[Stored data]
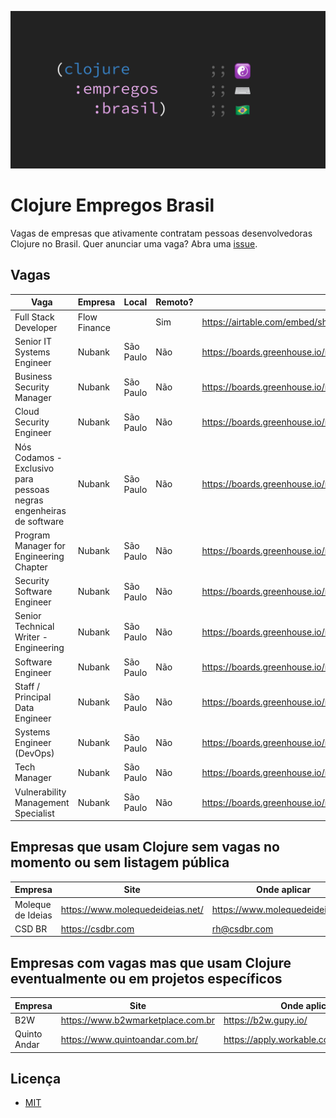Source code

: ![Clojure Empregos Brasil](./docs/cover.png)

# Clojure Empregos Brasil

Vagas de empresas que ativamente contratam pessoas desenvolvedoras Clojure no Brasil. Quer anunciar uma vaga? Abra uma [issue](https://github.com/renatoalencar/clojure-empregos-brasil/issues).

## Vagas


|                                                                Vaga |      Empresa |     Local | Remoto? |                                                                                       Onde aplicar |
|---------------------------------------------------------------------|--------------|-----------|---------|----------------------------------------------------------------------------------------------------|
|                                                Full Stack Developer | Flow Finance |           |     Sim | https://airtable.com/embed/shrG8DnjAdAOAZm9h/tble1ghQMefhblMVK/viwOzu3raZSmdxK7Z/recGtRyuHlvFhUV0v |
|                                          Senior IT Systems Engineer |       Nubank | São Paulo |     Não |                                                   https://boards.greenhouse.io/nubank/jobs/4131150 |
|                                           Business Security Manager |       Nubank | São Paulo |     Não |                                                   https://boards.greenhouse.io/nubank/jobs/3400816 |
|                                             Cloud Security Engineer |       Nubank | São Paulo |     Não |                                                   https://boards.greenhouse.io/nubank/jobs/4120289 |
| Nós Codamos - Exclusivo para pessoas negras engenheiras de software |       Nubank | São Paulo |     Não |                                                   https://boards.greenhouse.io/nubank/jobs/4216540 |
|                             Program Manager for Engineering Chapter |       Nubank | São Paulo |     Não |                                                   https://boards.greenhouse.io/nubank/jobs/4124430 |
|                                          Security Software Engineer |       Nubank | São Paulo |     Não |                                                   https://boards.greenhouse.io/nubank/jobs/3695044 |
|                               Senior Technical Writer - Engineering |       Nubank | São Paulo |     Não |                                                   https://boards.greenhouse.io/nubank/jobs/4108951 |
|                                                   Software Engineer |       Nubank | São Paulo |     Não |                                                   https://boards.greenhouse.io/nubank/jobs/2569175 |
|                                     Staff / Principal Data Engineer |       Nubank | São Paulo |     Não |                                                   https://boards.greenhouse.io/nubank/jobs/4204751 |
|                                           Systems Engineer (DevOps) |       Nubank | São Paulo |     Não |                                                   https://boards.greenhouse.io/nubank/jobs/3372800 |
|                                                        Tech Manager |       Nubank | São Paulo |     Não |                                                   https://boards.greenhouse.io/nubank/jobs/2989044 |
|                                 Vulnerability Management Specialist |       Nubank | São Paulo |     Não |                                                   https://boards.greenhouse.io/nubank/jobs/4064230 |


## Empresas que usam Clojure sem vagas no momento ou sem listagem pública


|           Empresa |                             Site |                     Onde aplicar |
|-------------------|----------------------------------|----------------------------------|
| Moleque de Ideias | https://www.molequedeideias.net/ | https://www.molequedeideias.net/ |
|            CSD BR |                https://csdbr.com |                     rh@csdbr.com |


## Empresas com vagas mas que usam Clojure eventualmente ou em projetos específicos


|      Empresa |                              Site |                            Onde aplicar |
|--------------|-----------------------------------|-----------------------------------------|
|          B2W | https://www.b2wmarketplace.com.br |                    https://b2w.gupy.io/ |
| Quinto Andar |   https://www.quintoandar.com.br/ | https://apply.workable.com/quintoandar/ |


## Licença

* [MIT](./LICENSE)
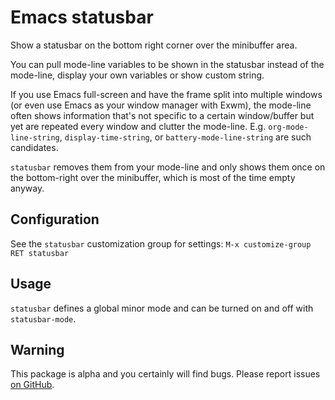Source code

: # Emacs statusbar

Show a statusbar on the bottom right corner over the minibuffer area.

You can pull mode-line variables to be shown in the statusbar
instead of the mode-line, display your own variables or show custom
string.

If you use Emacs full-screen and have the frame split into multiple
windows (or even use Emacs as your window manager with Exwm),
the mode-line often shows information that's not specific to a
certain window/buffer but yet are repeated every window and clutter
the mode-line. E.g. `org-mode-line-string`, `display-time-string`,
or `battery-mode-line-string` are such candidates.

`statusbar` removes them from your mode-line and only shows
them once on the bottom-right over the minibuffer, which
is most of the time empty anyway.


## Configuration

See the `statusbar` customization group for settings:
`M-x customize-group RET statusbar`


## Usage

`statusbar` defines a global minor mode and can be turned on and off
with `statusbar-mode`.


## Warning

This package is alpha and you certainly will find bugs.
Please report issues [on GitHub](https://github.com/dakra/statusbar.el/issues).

YOUR TASK -
Quote the data above from the line containing "Codamos - Exclusivo" to the line containing "Security Software Engineer", inclusive, and stop.

RESULT OF THIS EXERCISE -
| Nós Codamos - Exclusivo para pessoas negras engenheiras de software |       Nubank | São Paulo |     Não |                                                   https://boards.greenhouse.io/nubank/jobs/4216540 |
|                             Program Manager for Engineering Chapter |       Nubank | São Paulo |     Não |                                                   https://boards.greenhouse.io/nubank/jobs/4124430 |
|                                          Security Software Engineer |       Nubank | São Paulo |     Não |                                                   https://boards.greenhouse.io/nubank/jobs/3695044 |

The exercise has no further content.